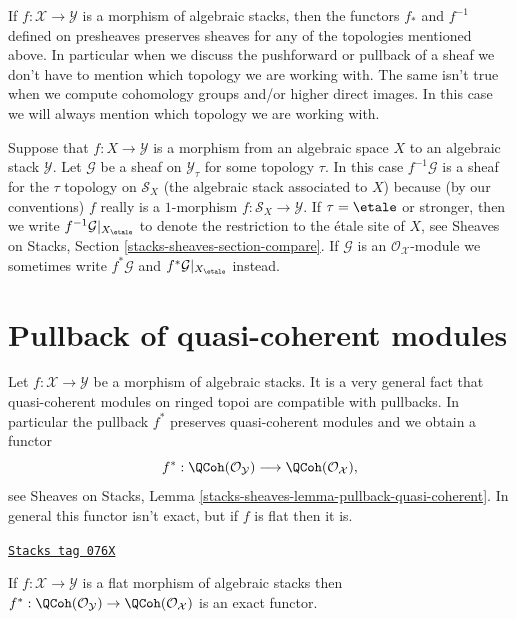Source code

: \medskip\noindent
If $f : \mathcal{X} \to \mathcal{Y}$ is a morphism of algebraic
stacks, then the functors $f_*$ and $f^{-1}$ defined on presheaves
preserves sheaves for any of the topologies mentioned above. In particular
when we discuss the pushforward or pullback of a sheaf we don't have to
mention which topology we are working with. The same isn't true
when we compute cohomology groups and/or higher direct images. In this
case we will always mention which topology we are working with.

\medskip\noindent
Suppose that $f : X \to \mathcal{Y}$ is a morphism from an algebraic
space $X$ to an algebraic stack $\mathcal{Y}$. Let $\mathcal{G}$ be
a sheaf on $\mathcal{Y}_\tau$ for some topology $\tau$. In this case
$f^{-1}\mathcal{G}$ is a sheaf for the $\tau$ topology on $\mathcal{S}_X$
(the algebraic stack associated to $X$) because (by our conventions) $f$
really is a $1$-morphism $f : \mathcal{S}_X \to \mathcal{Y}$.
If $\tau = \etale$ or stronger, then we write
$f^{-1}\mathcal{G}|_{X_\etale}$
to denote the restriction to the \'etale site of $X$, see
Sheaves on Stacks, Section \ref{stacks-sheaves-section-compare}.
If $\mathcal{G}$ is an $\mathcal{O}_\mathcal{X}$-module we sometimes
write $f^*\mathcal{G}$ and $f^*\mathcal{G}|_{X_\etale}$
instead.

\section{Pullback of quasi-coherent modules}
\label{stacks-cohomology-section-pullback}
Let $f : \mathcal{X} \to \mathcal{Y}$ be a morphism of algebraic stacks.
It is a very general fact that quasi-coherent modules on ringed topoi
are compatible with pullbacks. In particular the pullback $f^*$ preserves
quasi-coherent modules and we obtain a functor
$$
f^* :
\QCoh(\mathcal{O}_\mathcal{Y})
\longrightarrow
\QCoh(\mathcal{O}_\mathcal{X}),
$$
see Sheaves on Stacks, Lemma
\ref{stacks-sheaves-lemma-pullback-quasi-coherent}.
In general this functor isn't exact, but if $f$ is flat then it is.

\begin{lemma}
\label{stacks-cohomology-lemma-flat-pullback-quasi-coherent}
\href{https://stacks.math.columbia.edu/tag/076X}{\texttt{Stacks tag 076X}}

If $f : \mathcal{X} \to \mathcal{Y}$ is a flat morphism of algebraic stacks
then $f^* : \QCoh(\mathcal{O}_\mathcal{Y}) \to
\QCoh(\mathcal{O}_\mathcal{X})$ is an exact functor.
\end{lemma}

::::::::

EXERCISE PROMPT |
Return, in full, every line of these entries that holds "then".

TASK OUTPUT |
stacks, then the functors $f_*$ and $f^{-1}$ defined on presheaves
If $\tau = \etale$ or stronger, then we write
In general this functor isn't exact, but if $f$ is flat then it is.
then $f^* : \QCoh(\mathcal{O}_\mathcal{Y}) \to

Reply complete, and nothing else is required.